WHO: The Orators (Afonso y Atthis)
WHEN: July 12th, twilight
WHERE: At the docks and on the harbor behind the Lakewood apartment complexes
WHAT: A man, a woman. A word, a moment. An opportunity and an opened door.
Loneliness was-
Ache. Trembling, insubstantial. The cold, the chill, the empty and the hollow. It was the cracks and fissures, not the smiles or the teeth sharp and white in the mouth of one who laughed because they wanted it and not because they needed it.
Loneliness was-
The hole in a soul etched tortuously in the silhouette of a woman born in fire and raised in hell to become Helene of Troy, a face to launch one thousand ships turned toward and then away. Back across the ocean with a fleet of regret and loss and insincerity to carry her there.
Loneliness was-
Being so terribly close to a young man not seen in years, living alongside him yet leagues apart. Desiring an embrace but, against nature, refusing it.

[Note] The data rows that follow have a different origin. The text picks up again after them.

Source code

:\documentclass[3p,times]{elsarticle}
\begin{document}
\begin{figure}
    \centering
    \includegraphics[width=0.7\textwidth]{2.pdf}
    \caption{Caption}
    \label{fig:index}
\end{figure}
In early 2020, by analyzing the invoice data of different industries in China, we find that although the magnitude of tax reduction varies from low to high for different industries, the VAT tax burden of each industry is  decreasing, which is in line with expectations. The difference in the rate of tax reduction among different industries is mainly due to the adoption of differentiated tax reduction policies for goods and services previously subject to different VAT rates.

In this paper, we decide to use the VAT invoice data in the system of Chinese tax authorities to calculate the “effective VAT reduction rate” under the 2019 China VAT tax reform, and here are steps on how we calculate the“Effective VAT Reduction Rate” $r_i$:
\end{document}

Loneliness was the whisper of the night breeze in her ear as Atthis lay still at the end of the dock, the gentle knocking of her boat against its boards beckoning her but not quite succeeding in rousing its mistress from her reveries. She had gone to sail and instead, suddenly struck from glancing at the horizon, had fallen and stayed there. Dwelling (not for the first time nor the last) on the 'could have', the 'would have', 'should have' and the 'did not'.
Loneliness was Atthis and Atthis felt alone.